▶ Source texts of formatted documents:

------

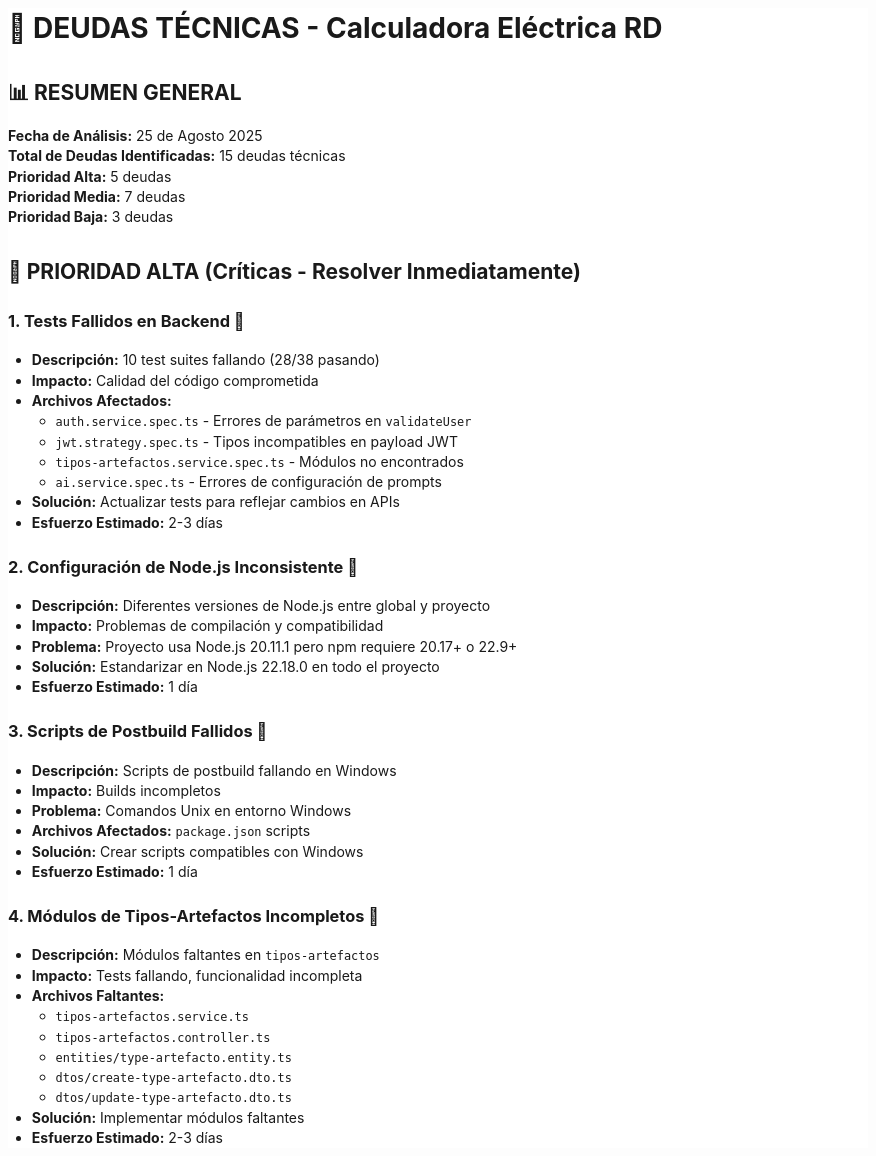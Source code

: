 # 🚨 DEUDAS TÉCNICAS - Calculadora Eléctrica RD

## 📊 RESUMEN GENERAL

**Fecha de Análisis:** 25 de Agosto 2025  
**Total de Deudas Identificadas:** 15 deudas técnicas  
**Prioridad Alta:** 5 deudas  
**Prioridad Media:** 7 deudas  
**Prioridad Baja:** 3 deudas

## 🚨 PRIORIDAD ALTA (Críticas - Resolver Inmediatamente)

### 1. **Tests Fallidos en Backend** 🔴

- **Descripción:** 10 test suites fallando (28/38 pasando)
- **Impacto:** Calidad del código comprometida
- **Archivos Afectados:**
  - `auth.service.spec.ts` - Errores de parámetros en `validateUser`
  - `jwt.strategy.spec.ts` - Tipos incompatibles en payload JWT
  - `tipos-artefactos.service.spec.ts` - Módulos no encontrados
  - `ai.service.spec.ts` - Errores de configuración de prompts
- **Solución:** Actualizar tests para reflejar cambios en APIs
- **Esfuerzo Estimado:** 2-3 días

### 2. **Configuración de Node.js Inconsistente** 🔴

- **Descripción:** Diferentes versiones de Node.js entre global y proyecto
- **Impacto:** Problemas de compilación y compatibilidad
- **Problema:** Proyecto usa Node.js 20.11.1 pero npm requiere 20.17+ o 22.9+
- **Solución:** Estandarizar en Node.js 22.18.0 en todo el proyecto
- **Esfuerzo Estimado:** 1 día

### 3. **Scripts de Postbuild Fallidos** 🔴

- **Descripción:** Scripts de postbuild fallando en Windows
- **Impacto:** Builds incompletos
- **Problema:** Comandos Unix en entorno Windows
- **Archivos Afectados:** `package.json` scripts
- **Solución:** Crear scripts compatibles con Windows
- **Esfuerzo Estimado:** 1 día

### 4. **Módulos de Tipos-Artefactos Incompletos** 🔴

- **Descripción:** Módulos faltantes en `tipos-artefactos`
- **Impacto:** Tests fallando, funcionalidad incompleta
- **Archivos Faltantes:**
  - `tipos-artefactos.service.ts`
  - `tipos-artefactos.controller.ts`
  - `entities/type-artefacto.entity.ts`
  - `dtos/create-type-artefacto.dto.ts`
  - `dtos/update-type-artefacto.dto.ts`
- **Solución:** Implementar módulos faltantes
- **Esfuerzo Estimado:** 2-3 días
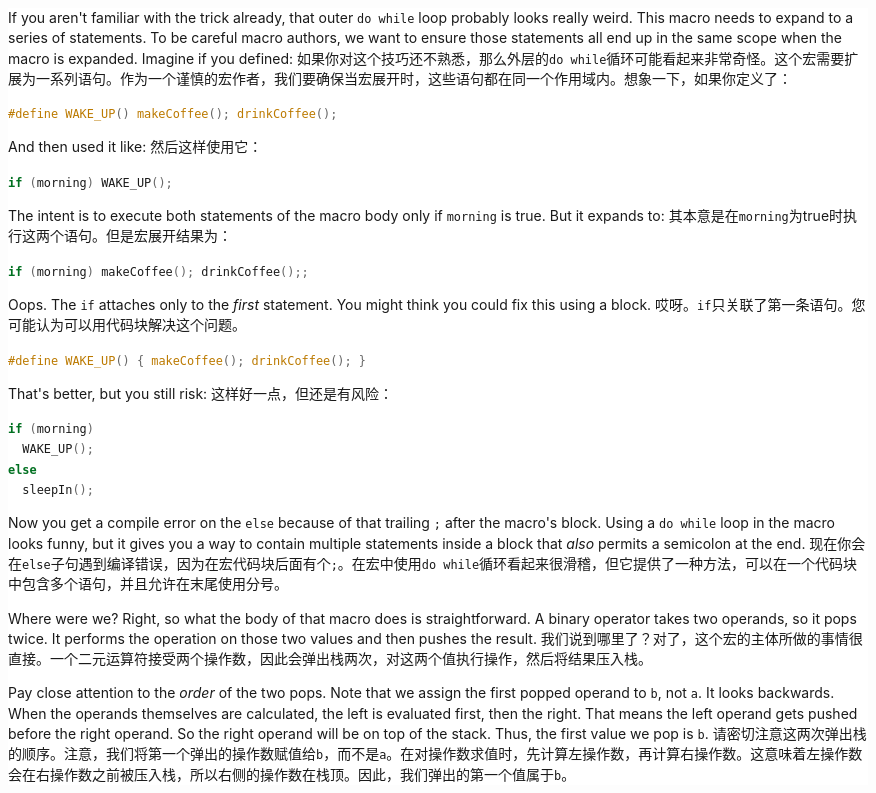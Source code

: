 If you aren't familiar with the trick already, that outer `do while` loop
probably looks really weird. This macro needs to expand to a series of
statements. To be careful macro authors, we want to ensure those statements all
end up in the same scope when the macro is expanded. Imagine if you defined:
如果你对这个技巧还不熟悉，那么外层的`do while`循环可能看起来非常奇怪。这个宏需要扩展为一系列语句。作为一个谨慎的宏作者，我们要确保当宏展开时，这些语句都在同一个作用域内。想象一下，如果你定义了：

```c
#define WAKE_UP() makeCoffee(); drinkCoffee();
```

And then used it like:
然后这样使用它：

```c
if (morning) WAKE_UP();
```

The intent is to execute both statements of the macro body only if `morning` is
true. But it expands to:
其本意是在`morning`为true时执行这两个语句。但是宏展开结果为：

```c
if (morning) makeCoffee(); drinkCoffee();;
```

Oops. The `if` attaches only to the *first* statement. You might think you could
fix this using a block.
哎呀。`if`只关联了第一条语句。您可能认为可以用代码块解决这个问题。

```c
#define WAKE_UP() { makeCoffee(); drinkCoffee(); }
```

That's better, but you still risk:
这样好一点，但还是有风险：

```c
if (morning)
  WAKE_UP();
else
  sleepIn();
```

Now you get a compile error on the `else` because of that trailing `;` after the
macro's block. Using a `do while` loop in the macro looks funny, but it gives
you a way to contain multiple statements inside a block that *also* permits a
semicolon at the end.
现在你会在`else`子句遇到编译错误，因为在宏代码块后面有个`;`。在宏中使用`do while`循环看起来很滑稽，但它提供了一种方法，可以在一个代码块中包含多个语句，并且允许在末尾使用分号。

Where were we? Right, so what the body of that macro does is straightforward. A
binary operator takes two operands, so it pops twice. It performs the operation
on those two values and then pushes the result.
我们说到哪里了？对了，这个宏的主体所做的事情很直接。一个二元运算符接受两个操作数，因此会弹出栈两次，对这两个值执行操作，然后将结果压入栈。

Pay close attention to the *order* of the two pops. Note that we assign the
first popped operand to `b`, not `a`. It looks backwards. When the operands
themselves are calculated, the left is evaluated first, then the right. That
means the left operand gets pushed before the right operand. So the right
operand will be on top of the stack. Thus, the first value we pop is `b`.
请密切注意这两次弹出栈的顺序。注意，我们将第一个弹出的操作数赋值给`b`，而不是`a`。在对操作数求值时，先计算左操作数，再计算右操作数。这意味着左操作数会在右操作数之前被压入栈，所以右侧的操作数在栈顶。因此，我们弹出的第一个值属于`b`。
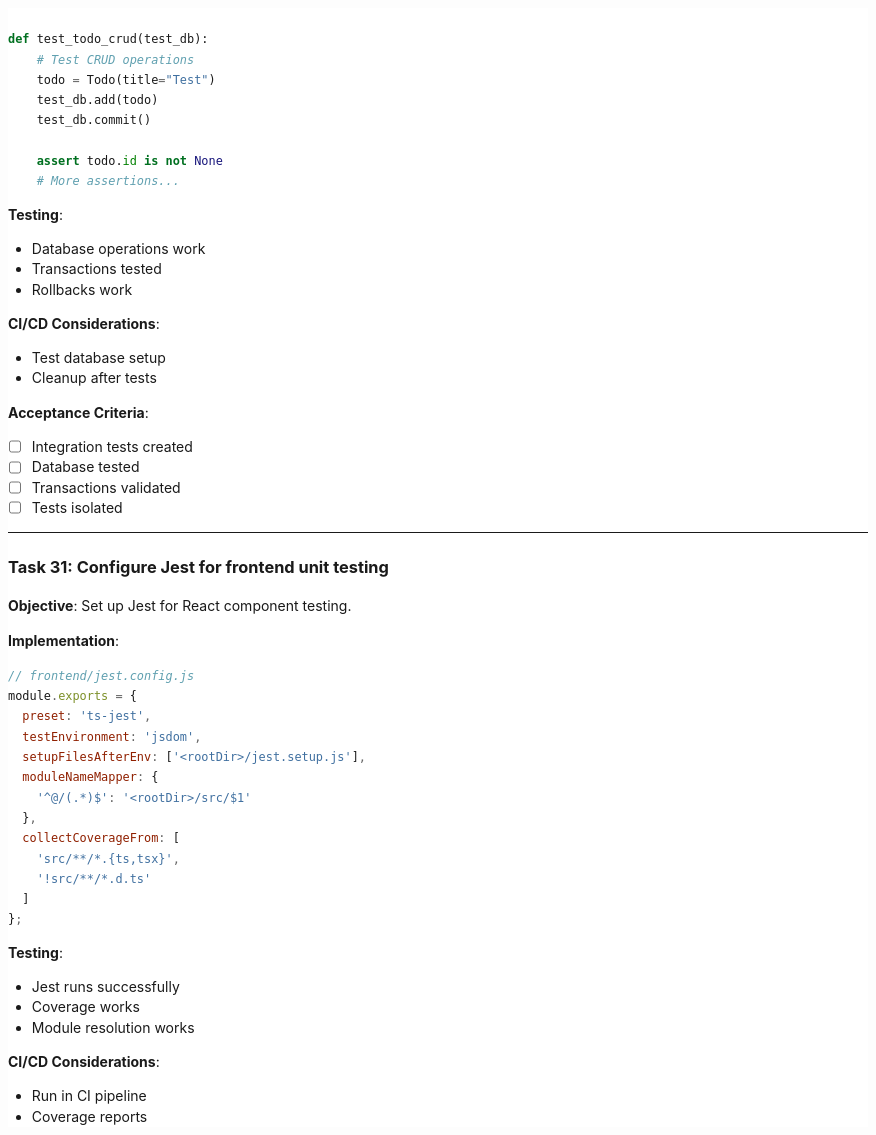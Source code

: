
 ```python

def test_todo_crud(test_db):
    # Test CRUD operations
    todo = Todo(title="Test")
    test_db.add(todo)
    test_db.commit()
    
    assert todo.id is not None
    # More assertions...
```

**Testing**:
- Database operations work
- Transactions tested
- Rollbacks work

**CI/CD Considerations**:
- Test database setup
- Cleanup after tests

**Acceptance Criteria**:
- [ ] Integration tests created
- [ ] Database tested
- [ ] Transactions validated
- [ ] Tests isolated

---

### Task 31: Configure Jest for frontend unit testing
**Objective**: Set up Jest for React component testing.

**Implementation**:
```javascript
// frontend/jest.config.js
module.exports = {
  preset: 'ts-jest',
  testEnvironment: 'jsdom',
  setupFilesAfterEnv: ['<rootDir>/jest.setup.js'],
  moduleNameMapper: {
    '^@/(.*)$': '<rootDir>/src/$1'
  },
  collectCoverageFrom: [
    'src/**/*.{ts,tsx}',
    '!src/**/*.d.ts'
  ]
};
```

**Testing**:
- Jest runs successfully
- Coverage works
- Module resolution works

**CI/CD Considerations**:
- Run in CI pipeline
- Coverage reports
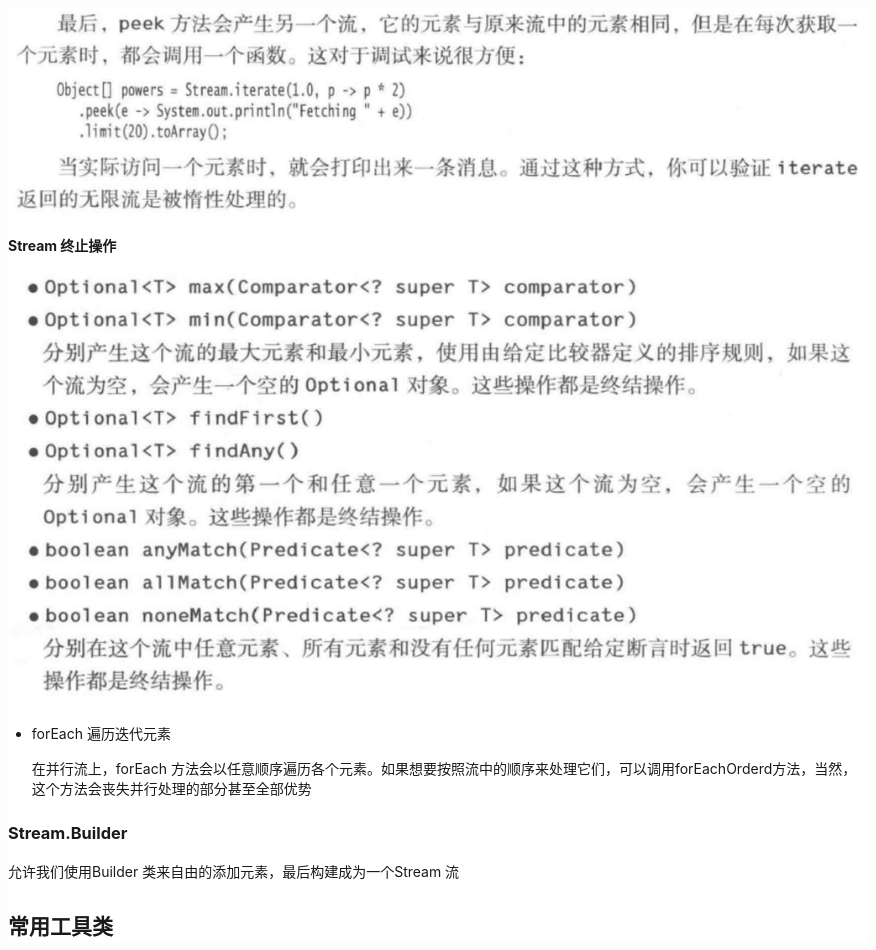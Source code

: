 ![image-20200619205531615](assets/image-20200619205531615.png)



**Stream 终止操作**

![image-20200619205624427](assets/image-20200619205624427.png)



- forEach 遍历迭代元素

  在并行流上，forEach 方法会以任意顺序遍历各个元素。如果想要按照流中的顺序来处理它们，可以调用forEachOrderd方法，当然，这个方法会丧失并行处理的部分甚至全部优势



### Stream.Builder

允许我们使用Builder 类来自由的添加元素，最后构建成为一个Stream 流



## 常用工具类
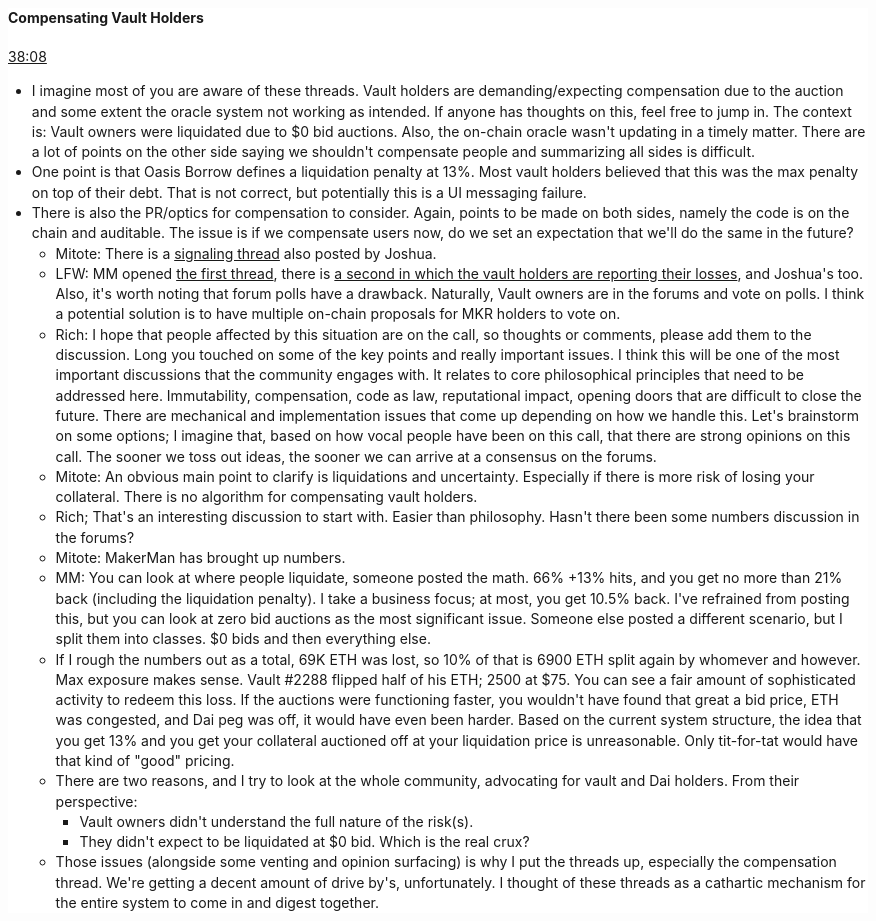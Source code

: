 #### Compensating Vault Holders

[38:08](https://youtu.be/erh25lnaIo0?t=2288)

- I imagine most of you are aware of these threads. Vault holders are demanding/expecting compensation due to the auction and some extent the oracle system not working as intended. If anyone has thoughts on this, feel free to jump in. The context is: Vault owners were liquidated due to $0 bid auctions. Also, the on-chain oracle wasn't updating in a timely matter. There are a lot of points on the other side saying we shouldn't compensate people and summarizing all sides is difficult.
- One point is that Oasis Borrow defines a liquidation penalty at 13%. Most vault holders believed that this was the max penalty on top of their debt. That is not correct, but potentially this is a UI messaging failure.
- There is also the PR/optics for compensation to consider. Again, points to be made on both sides, namely the code is on the chain and auditable. The issue is if we compensate users now, do we set an expectation that we'll do the same in the future?
  - Mitote: There is a [signaling thread](https://forum.makerdao.com/t/signal-thread-do-we-compensate-vault-holders-that-were-completely-liquidated/1713) also posted by Joshua.
  - LFW: MM opened [the first thread](https://forum.makerdao.com/t/compensating-vault-holders-that-liquidated-at-0-bid/1541), there is [a second in which the vault holders are reporting their losses](https://forum.makerdao.com/t/black-thursday-vault-owners-report-thread/1566), and Joshua's too. Also, it's worth noting that forum polls have a drawback. Naturally, Vault owners are in the forums and vote on polls. I think a potential solution is to have multiple on-chain proposals for MKR holders to vote on.
  - Rich: I hope that people affected by this situation are on the call, so thoughts or comments, please add them to the discussion. Long you touched on some of the key points and really important issues. I think this will be one of the most important discussions that the community engages with. It relates to core philosophical principles that need to be addressed here. Immutability, compensation, code as law, reputational impact, opening doors that are difficult to close the future. There are mechanical and implementation issues that come up depending on how we handle this. Let's brainstorm on some options; I imagine that, based on how vocal people have been on this call, that there are strong opinions on this call. The sooner we toss out ideas, the sooner we can arrive at a consensus on the forums.
  - Mitote: An obvious main point to clarify is liquidations and uncertainty. Especially if there is more risk of losing your collateral. There is no algorithm for compensating vault holders.
  - Rich; That's an interesting discussion to start with. Easier than philosophy. Hasn't there been some numbers discussion in the forums?
  - Mitote: MakerMan has brought up numbers.
  - MM: You can look at where people liquidate, someone posted the math. 66% +13% hits, and you get no more than 21% back (including the liquidation penalty). I take a business focus; at most, you get 10.5% back. I've refrained from posting this, but you can look at zero bid auctions as the most significant issue. Someone else posted a different scenario, but I split them into classes. $0 bids and then everything else.
  - If I rough the numbers out as a total, 69K ETH was lost, so 10% of that is 6900 ETH split again by whomever and however. Max exposure makes sense. Vault #2288 flipped half of his ETH; 2500 at $75. You can see a fair amount of sophisticated activity to redeem this loss. If the auctions were functioning faster, you wouldn't have found that great a bid price, ETH was congested, and Dai peg was off, it would have even been harder. Based on the current system structure, the idea that you get 13% and you get your collateral auctioned off at your liquidation price is unreasonable. Only tit-for-tat would have that kind of "good" pricing.
  - There are two reasons, and I try to look at the whole community, advocating for vault and Dai holders. From their perspective:
    - Vault owners didn't understand the full nature of the risk(s).
    - They didn't expect to be liquidated at $0 bid. Which is the real crux?
  - Those issues (alongside some venting and opinion surfacing) is why I put the threads up, especially the compensation thread. We're getting a decent amount of drive by's, unfortunately. I thought of these threads as a cathartic mechanism for the entire system to come in and digest together.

------

▶ Task requirements: Check each line above for the word "collateral", and copy the lines where it appears.

▶ Exercise solution:
  - Mitote: An obvious main point to clarify is liquidations and uncertainty. Especially if there is more risk of losing your collateral. There is no algorithm for compensating vault holders.
  - If I rough the numbers out as a total, 69K ETH was lost, so 10% of that is 6900 ETH split again by whomever and however. Max exposure makes sense. Vault #2288 flipped half of his ETH; 2500 at $75. You can see a fair amount of sophisticated activity to redeem this loss. If the auctions were functioning faster, you wouldn't have found that great a bid price, ETH was congested, and Dai peg was off, it would have even been harder. Based on the current system structure, the idea that you get 13% and you get your collateral auctioned off at your liquidation price is unreasonable. Only tit-for-tat would have that kind of "good" pricing.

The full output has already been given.